*** Opening EXCERPTED RECORDS ***
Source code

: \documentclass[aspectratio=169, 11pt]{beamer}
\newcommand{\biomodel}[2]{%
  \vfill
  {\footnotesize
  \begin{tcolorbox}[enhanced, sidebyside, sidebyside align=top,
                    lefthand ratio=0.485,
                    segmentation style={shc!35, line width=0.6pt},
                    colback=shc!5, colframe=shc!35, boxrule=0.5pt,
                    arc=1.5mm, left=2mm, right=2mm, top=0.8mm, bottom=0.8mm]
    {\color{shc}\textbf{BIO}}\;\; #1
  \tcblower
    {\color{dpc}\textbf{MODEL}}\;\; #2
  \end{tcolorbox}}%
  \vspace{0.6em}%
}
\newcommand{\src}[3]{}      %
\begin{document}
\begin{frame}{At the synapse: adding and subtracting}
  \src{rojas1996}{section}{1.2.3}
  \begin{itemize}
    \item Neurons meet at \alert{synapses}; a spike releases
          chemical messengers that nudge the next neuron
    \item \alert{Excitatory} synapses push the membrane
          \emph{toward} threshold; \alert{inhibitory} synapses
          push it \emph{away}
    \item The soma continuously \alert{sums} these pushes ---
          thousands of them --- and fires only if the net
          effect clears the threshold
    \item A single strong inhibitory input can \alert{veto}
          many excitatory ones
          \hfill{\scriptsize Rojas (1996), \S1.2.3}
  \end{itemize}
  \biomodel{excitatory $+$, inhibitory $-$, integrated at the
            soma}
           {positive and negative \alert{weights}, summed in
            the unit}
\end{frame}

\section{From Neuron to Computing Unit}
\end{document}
*** Closing EXCERPTED RECORDS ***
■ **WHAT TO PRODUCE**
Starting at the first line of the records above, please copy every line exactly through the line containing "The soma continuously", and stop there.

■ **RESPONSE**
Source code

: \documentclass[aspectratio=169, 11pt]{beamer}
\newcommand{\biomodel}[2]{%
  \vfill
  {\footnotesize
  \begin{tcolorbox}[enhanced, sidebyside, sidebyside align=top,
                    lefthand ratio=0.485,
                    segmentation style={shc!35, line width=0.6pt},
                    colback=shc!5, colframe=shc!35, boxrule=0.5pt,
                    arc=1.5mm, left=2mm, right=2mm, top=0.8mm, bottom=0.8mm]
    {\color{shc}\textbf{BIO}}\;\; #1
  \tcblower
    {\color{dpc}\textbf{MODEL}}\;\; #2
  \end{tcolorbox}}%
  \vspace{0.6em}%
}
\newcommand{\src}[3]{}      %
\begin{document}
\begin{frame}{At the synapse: adding and subtracting}
  \src{rojas1996}{section}{1.2.3}
  \begin{itemize}
    \item Neurons meet at \alert{synapses}; a spike releases
          chemical messengers that nudge the next neuron
    \item \alert{Excitatory} synapses push the membrane
          \emph{toward} threshold; \alert{inhibitory} synapses
          push it \emph{away}
    \item The soma continuously \alert{sums} these pushes ---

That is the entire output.